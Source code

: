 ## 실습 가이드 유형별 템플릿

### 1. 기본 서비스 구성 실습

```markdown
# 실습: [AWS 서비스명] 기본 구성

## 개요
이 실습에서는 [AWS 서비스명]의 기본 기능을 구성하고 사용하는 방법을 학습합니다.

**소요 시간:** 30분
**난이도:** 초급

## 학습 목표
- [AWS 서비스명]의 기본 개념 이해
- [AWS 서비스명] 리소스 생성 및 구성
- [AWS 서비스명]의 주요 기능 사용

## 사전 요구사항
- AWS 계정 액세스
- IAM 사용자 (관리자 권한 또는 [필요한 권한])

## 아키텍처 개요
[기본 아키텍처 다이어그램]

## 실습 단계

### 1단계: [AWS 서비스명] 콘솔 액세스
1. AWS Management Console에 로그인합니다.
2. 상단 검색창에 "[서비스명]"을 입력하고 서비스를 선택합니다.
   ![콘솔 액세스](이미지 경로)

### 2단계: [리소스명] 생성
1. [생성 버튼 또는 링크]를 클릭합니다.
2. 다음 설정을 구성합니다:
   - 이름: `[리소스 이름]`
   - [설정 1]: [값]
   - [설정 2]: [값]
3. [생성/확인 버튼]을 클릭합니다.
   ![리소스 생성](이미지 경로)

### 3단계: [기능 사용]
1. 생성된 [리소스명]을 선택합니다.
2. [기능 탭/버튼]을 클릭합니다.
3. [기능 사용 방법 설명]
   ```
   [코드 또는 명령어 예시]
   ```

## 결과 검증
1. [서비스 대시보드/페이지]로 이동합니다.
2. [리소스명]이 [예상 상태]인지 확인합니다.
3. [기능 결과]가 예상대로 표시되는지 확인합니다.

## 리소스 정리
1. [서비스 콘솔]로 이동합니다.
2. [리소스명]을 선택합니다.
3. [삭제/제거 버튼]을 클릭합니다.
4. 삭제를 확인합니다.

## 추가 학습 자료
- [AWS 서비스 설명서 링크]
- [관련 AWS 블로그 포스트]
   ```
======
#### WHAT THE EXERCISE ASKS:
Which of the lines in the material above contain "서비스명"? Copy each one out.

#### YOUR SOLUTION:
# 실습: [AWS 서비스명] 기본 구성
이 실습에서는 [AWS 서비스명]의 기본 기능을 구성하고 사용하는 방법을 학습합니다.
- [AWS 서비스명]의 기본 개념 이해
- [AWS 서비스명] 리소스 생성 및 구성
- [AWS 서비스명]의 주요 기능 사용
### 1단계: [AWS 서비스명] 콘솔 액세스
2. 상단 검색창에 "[서비스명]"을 입력하고 서비스를 선택합니다.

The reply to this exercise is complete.